_Work required:_ Once the pictures have been excluded, set down each remaining entry word for word.

_Task input:_
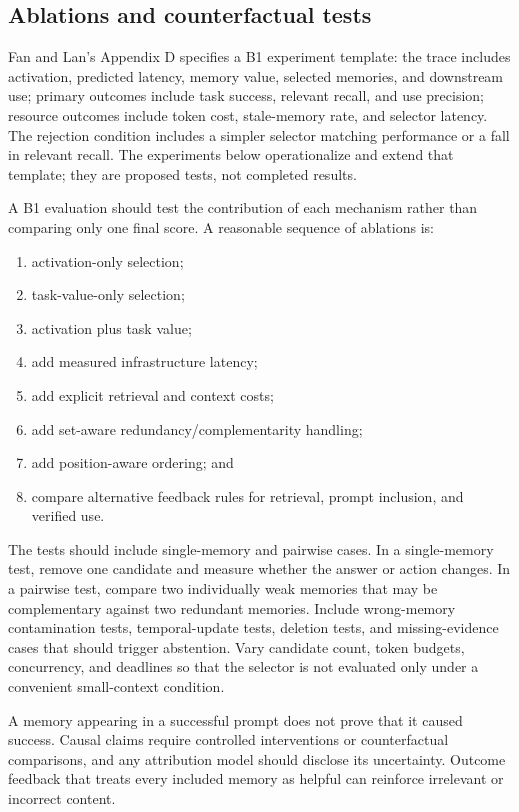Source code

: \subsection{Ablations and counterfactual tests}
\label{subsec:ch12-ablations}

Fan and Lan's Appendix D specifies a B1 experiment template: the trace includes activation, predicted latency, memory value, selected memories, and downstream use; primary outcomes include task success, relevant recall, and use precision; resource outcomes include token cost, stale-memory rate, and selector latency. The rejection condition includes a simpler selector matching performance or a fall in relevant recall. The experiments below operationalize and extend that template; they are proposed tests, not completed results.

A B1 evaluation should test the contribution of each mechanism rather than comparing only one final score. A reasonable sequence of ablations is:

\begin{enumerate}
  \item activation-only selection;
  \item task-value-only selection;
  \item activation plus task value;
  \item add measured infrastructure latency;
  \item add explicit retrieval and context costs;
  \item add set-aware redundancy/complementarity handling;
  \item add position-aware ordering; and
  \item compare alternative feedback rules for retrieval, prompt inclusion, and verified use.
\end{enumerate}

The tests should include single-memory and pairwise cases. In a single-memory test, remove one candidate and measure whether the answer or action changes. In a pairwise test, compare two individually weak memories that may be complementary against two redundant memories. Include wrong-memory contamination tests, temporal-update tests, deletion tests, and missing-evidence cases that should trigger abstention. Vary candidate count, token budgets, concurrency, and deadlines so that the selector is not evaluated only under a convenient small-context condition.

\begin{warningbox}
A memory appearing in a successful prompt does not prove that it caused success. Causal claims require controlled interventions or counterfactual comparisons, and any attribution model should disclose its uncertainty. Outcome feedback that treats every included memory as helpful can reinforce irrelevant or incorrect content.
\end{warningbox}

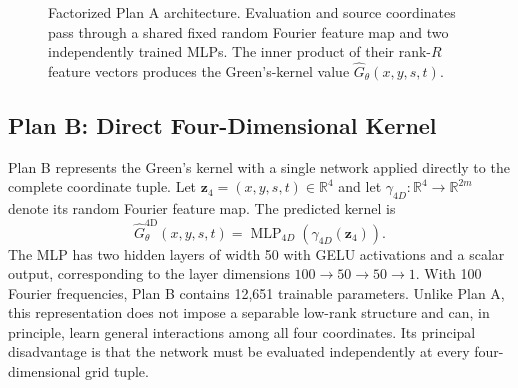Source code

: \documentclass[11pt,a4paper]{article}
\newcommand{\R}{\mathbb{R}}
\begin{document}
\begin{figure}[H]
{%
  }
  \caption{Factorized Plan A architecture. Evaluation and source coordinates pass through a shared fixed random Fourier feature map and two independently trained MLPs. The inner product of their rank-$R$ feature vectors produces the Green's-kernel value $\widehat G_\theta(x,y,s,t)$.}
  \label{fig:architecture}
\end{figure}

\subsection{Plan B: Direct Four-Dimensional Kernel}

Plan B represents the Green's kernel with a single network applied directly to the complete coordinate tuple. Let $\bm z_4=(x,y,s,t)\in\R^4$ and let $\gamma_{4D}:\R^4\rightarrow\R^{2m}$ denote its random Fourier feature map. The predicted kernel is
\begin{equation}
  \widehat G^{\mathrm{4D}}_{\theta}(x,y,s,t)
  =\operatorname{MLP}_{4D}\!\left(\gamma_{4D}(\bm z_4)\right).
  \label{eq:planB}
\end{equation}
The MLP has two hidden layers of width 50 with GELU activations and a scalar output, corresponding to the layer dimensions $100\rightarrow50\rightarrow50\rightarrow1$.
 With 100 Fourier frequencies, Plan B contains 12,651 trainable parameters. Unlike Plan A, this representation does not impose a separable low-rank structure and can, in principle,
  learn general interactions among all four coordinates. Its principal disadvantage is that the network must be evaluated independently at every four-dimensional grid tuple.
\end{document}
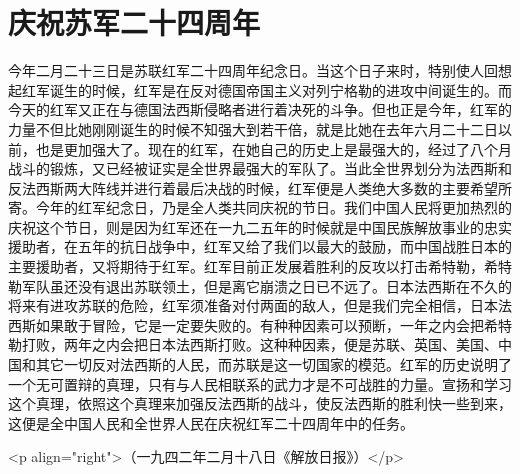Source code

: \section[庆祝苏军二十四周年（一九四二年）]{庆祝苏军二十四周年}


今年二月二十三日是苏联红军二十四周年纪念日。当这个日子来时，特别使人回想起红军诞生的时候，红军是在反对德国帝国主义对列宁格勒的进攻中间诞生的。而今天的红军又正在与德国法西斯侵略者进行着决死的斗争。但也正是今年，红军的力量不但比她刚刚诞生的时候不知强大到若干倍，就是比她在去年六月二十二日以前，也是更加强大了。现在的红军，在她自己的历史上是最强大的，经过了八个月战斗的锻炼，又已经被证实是全世界最强大的军队了。当此全世界划分为法西斯和反法西斯两大阵线并进行着最后决战的时候，红军便是人类绝大多数的主要希望所寄。今年的红军纪念日，乃是全人类共同庆祝的节日。我们中国人民将更加热烈的庆祝这个节日，则是因为红军还在一九二五年的时候就是中国民族解放事业的忠实援助者，在五年的抗日战争中，红军又给了我们以最大的鼓励，而中国战胜日本的主要援助者，又将期待于红军。红军目前正发展着胜利的反攻以打击希特勒，希特勒军队虽还没有退出苏联领土，但是离它崩溃之日已不远了。日本法西斯在不久的将来有进攻苏联的危险，红军须准备对付两面的敌人，但是我们完全相信，日本法西斯如果敢于冒险，它是一定要失败的。有种种因素可以预断，一年之内会把希特勒打败，两年之内会把日本法西斯打败。这种种因素，便是苏联、英国、美国、中国和其它一切反对法西斯的人民，而苏联是这一切国家的模范。红军的历史说明了一个无可置辩的真理，只有与人民相联系的武力才是不可战胜的力量。宣扬和学习这个真理，依照这个真理来加强反法西斯的战斗，使反法西斯的胜利快一些到来，这便是全中国人民和全世界人民在庆祝红军二十四周年中的任务。

<p align="right">（一九四二年二月十八日《解放日报》）</p>

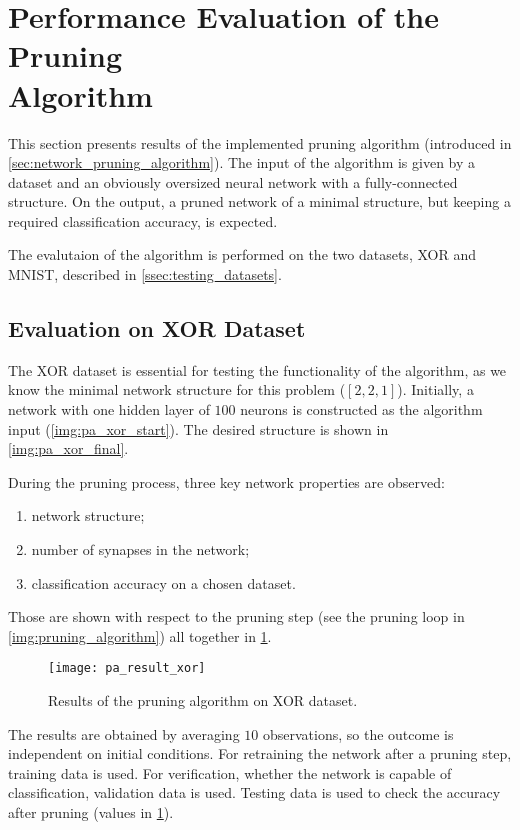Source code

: \section[Performance Evaluation of the Pruning Algorithm]{Performance Evaluation of the Pruning \\Algorithm} \label{sec:pruning_algorithm_results}
This section presents results of the implemented pruning algorithm (introduced in \cref{sec:network_pruning_algorithm}). The input of the algorithm is given by a dataset and an obviously oversized neural network with a fully-connected structure. On the output, a pruned network of a minimal structure, but keeping a required classification accuracy, is expected.

The evalutaion of the algorithm is performed on the two datasets, XOR and MNIST, described in \cref{ssec:testing_datasets}.

\subsection{Evaluation on XOR Dataset} \label{ssec:evaluation_on_xor}
The XOR dataset is essential for testing the functionality of the algorithm, as we know the minimal network structure for this problem ($ [2, 2, 1] $). Initially, a network with one hidden layer of $ 100 $ neurons is constructed as the algorithm input (\cref{img:pa_xor_start}). The desired structure is shown in \cref{img:pa_xor_final}.

During the pruning process, three key network properties are observed:
\begin{enumerate}
\item network structure;
\item number of synapses in the network;
\item classification accuracy on a chosen dataset.
\end{enumerate}

Those are shown with respect to the pruning step (see the pruning loop in \cref{img:pruning_algorithm}) all together in \cref{fig:pa_result_xor}.

\begin{figure}[H]
  \centering
  \texttt{[image: pa\_result\_xor]}
  \caption{Results of the pruning algorithm on XOR dataset.}
  \label{fig:pa_result_xor}
\end{figure}

The results are obtained by averaging $ 10 $ observations, so the outcome is independent on initial conditions. For retraining the network after a pruning step, training data is used. For verification, whether the network is capable of classification, validation data is used. Testing data is used to check the accuracy after pruning (values in \cref{fig:pa_result_xor}).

_Reply to the exercise:_
Source code

: \subsection{Ablations and counterfactual tests}
\label{subsec:ch12-ablations}

Fan and Lan's Appendix D specifies a B1 experiment template: the trace includes activation, predicted latency, memory value, selected memories, and downstream use; primary outcomes include task success, relevant recall, and use precision; resource outcomes include token cost, stale-memory rate, and selector latency. The rejection condition includes a simpler selector matching performance or a fall in relevant recall. The experiments below operationalize and extend that template; they are proposed tests, not completed results.

A B1 evaluation should test the contribution of each mechanism rather than comparing only one final score. A reasonable sequence of ablations is:

\begin{enumerate}
  \item activation-only selection;
  \item task-value-only selection;
  \item activation plus task value;
  \item add measured infrastructure latency;
  \item add explicit retrieval and context costs;
  \item add set-aware redundancy/complementarity handling;
  \item add position-aware ordering; and
  \item compare alternative feedback rules for retrieval, prompt inclusion, and verified use.
\end{enumerate}

The tests should include single-memory and pairwise cases. In a single-memory test, remove one candidate and measure whether the answer or action changes. In a pairwise test, compare two individually weak memories that may be complementary against two redundant memories. Include wrong-memory contamination tests, temporal-update tests, deletion tests, and missing-evidence cases that should trigger abstention. Vary candidate count, token budgets, concurrency, and deadlines so that the selector is not evaluated only under a convenient small-context condition.

\begin{warningbox}
A memory appearing in a successful prompt does not prove that it caused success. Causal claims require controlled interventions or counterfactual comparisons, and any attribution model should disclose its uncertainty. Outcome feedback that treats every included memory as helpful can reinforce irrelevant or incorrect content.
\end{warningbox}

Source code

: \documentclass[11pt,a4paper]{article}
\newcommand{\R}{\mathbb{R}}
\begin{document}
\begin{figure}[H]
{%
  }
  \caption{Factorized Plan A architecture. Evaluation and source coordinates pass through a shared fixed random Fourier feature map and two independently trained MLPs. The inner product of their rank-$R$ feature vectors produces the Green's-kernel value $\widehat G_\theta(x,y,s,t)$.}
  \label{fig:architecture}
\end{figure}

\subsection{Plan B: Direct Four-Dimensional Kernel}

Plan B represents the Green's kernel with a single network applied directly to the complete coordinate tuple. Let $\bm z_4=(x,y,s,t)\in\R^4$ and let $\gamma_{4D}:\R^4\rightarrow\R^{2m}$ denote its random Fourier feature map. The predicted kernel is
\begin{equation}
  \widehat G^{\mathrm{4D}}_{\theta}(x,y,s,t)
  =\operatorname{MLP}_{4D}\!\left(\gamma_{4D}(\bm z_4)\right).
  \label{eq:planB}
\end{equation}
The MLP has two hidden layers of width 50 with GELU activations and a scalar output, corresponding to the layer dimensions $100\rightarrow50\rightarrow50\rightarrow1$.
 With 100 Fourier frequencies, Plan B contains 12,651 trainable parameters. Unlike Plan A, this representation does not impose a separable low-rank structure and can, in principle,
  learn general interactions among all four coordinates. Its principal disadvantage is that the network must be evaluated independently at every four-dimensional grid tuple.
\end{document}
Source code

: \section[庆祝苏军二十四周年（一九四二年）]{庆祝苏军二十四周年}


今年二月二十三日是苏联红军二十四周年纪念日。当这个日子来时，特别使人回想起红军诞生的时候，红军是在反对德国帝国主义对列宁格勒的进攻中间诞生的。而今天的红军又正在与德国法西斯侵略者进行着决死的斗争。但也正是今年，红军的力量不但比她刚刚诞生的时候不知强大到若干倍，就是比她在去年六月二十二日以前，也是更加强大了。现在的红军，在她自己的历史上是最强大的，经过了八个月战斗的锻炼，又已经被证实是全世界最强大的军队了。当此全世界划分为法西斯和反法西斯两大阵线并进行着最后决战的时候，红军便是人类绝大多数的主要希望所寄。今年的红军纪念日，乃是全人类共同庆祝的节日。我们中国人民将更加热烈的庆祝这个节日，则是因为红军还在一九二五年的时候就是中国民族解放事业的忠实援助者，在五年的抗日战争中，红军又给了我们以最大的鼓励，而中国战胜日本的主要援助者，又将期待于红军。红军目前正发展着胜利的反攻以打击希特勒，希特勒军队虽还没有退出苏联领土，但是离它崩溃之日已不远了。日本法西斯在不久的将来有进攻苏联的危险，红军须准备对付两面的敌人，但是我们完全相信，日本法西斯如果敢于冒险，它是一定要失败的。有种种因素可以预断，一年之内会把希特勒打败，两年之内会把日本法西斯打败。这种种因素，便是苏联、英国、美国、中国和其它一切反对法西斯的人民，而苏联是这一切国家的模范。红军的历史说明了一个无可置辩的真理，只有与人民相联系的武力才是不可战胜的力量。宣扬和学习这个真理，依照这个真理来加强反法西斯的战斗，使反法西斯的胜利快一些到来，这便是全中国人民和全世界人民在庆祝红军二十四周年中的任务。

<p align="right">（一九四二年二月十八日《解放日报》）</p>

Source code

: \section[Performance Evaluation of the Pruning Algorithm]{Performance Evaluation of the Pruning \\Algorithm} \label{sec:pruning_algorithm_results}
This section presents results of the implemented pruning algorithm (introduced in \cref{sec:network_pruning_algorithm}). The input of the algorithm is given by a dataset and an obviously oversized neural network with a fully-connected structure. On the output, a pruned network of a minimal structure, but keeping a required classification accuracy, is expected.

The evalutaion of the algorithm is performed on the two datasets, XOR and MNIST, described in \cref{ssec:testing_datasets}.

\subsection{Evaluation on XOR Dataset} \label{ssec:evaluation_on_xor}
The XOR dataset is essential for testing the functionality of the algorithm, as we know the minimal network structure for this problem ($ [2, 2, 1] $). Initially, a network with one hidden layer of $ 100 $ neurons is constructed as the algorithm input (\cref{img:pa_xor_start}). The desired structure is shown in \cref{img:pa_xor_final}.

During the pruning process, three key network properties are observed:
\begin{enumerate}
\item network structure;
\item number of synapses in the network;
\item classification accuracy on a chosen dataset.
\end{enumerate}

Those are shown with respect to the pruning step (see the pruning loop in \cref{img:pruning_algorithm}) all together in \cref{fig:pa_result_xor}.

\begin{figure}[H]
  \centering
  \texttt{[image: pa\_result\_xor]}
  \caption{Results of the pruning algorithm on XOR dataset.}
  \label{fig:pa_result_xor}
\end{figure}

The results are obtained by averaging $ 10 $ observations, so the outcome is independent on initial conditions. For retraining the network after a pruning step, training data is used. For verification, whether the network is capable of classification, validation data is used. Testing data is used to check the accuracy after pruning (values in \cref{fig:pa_result_xor}).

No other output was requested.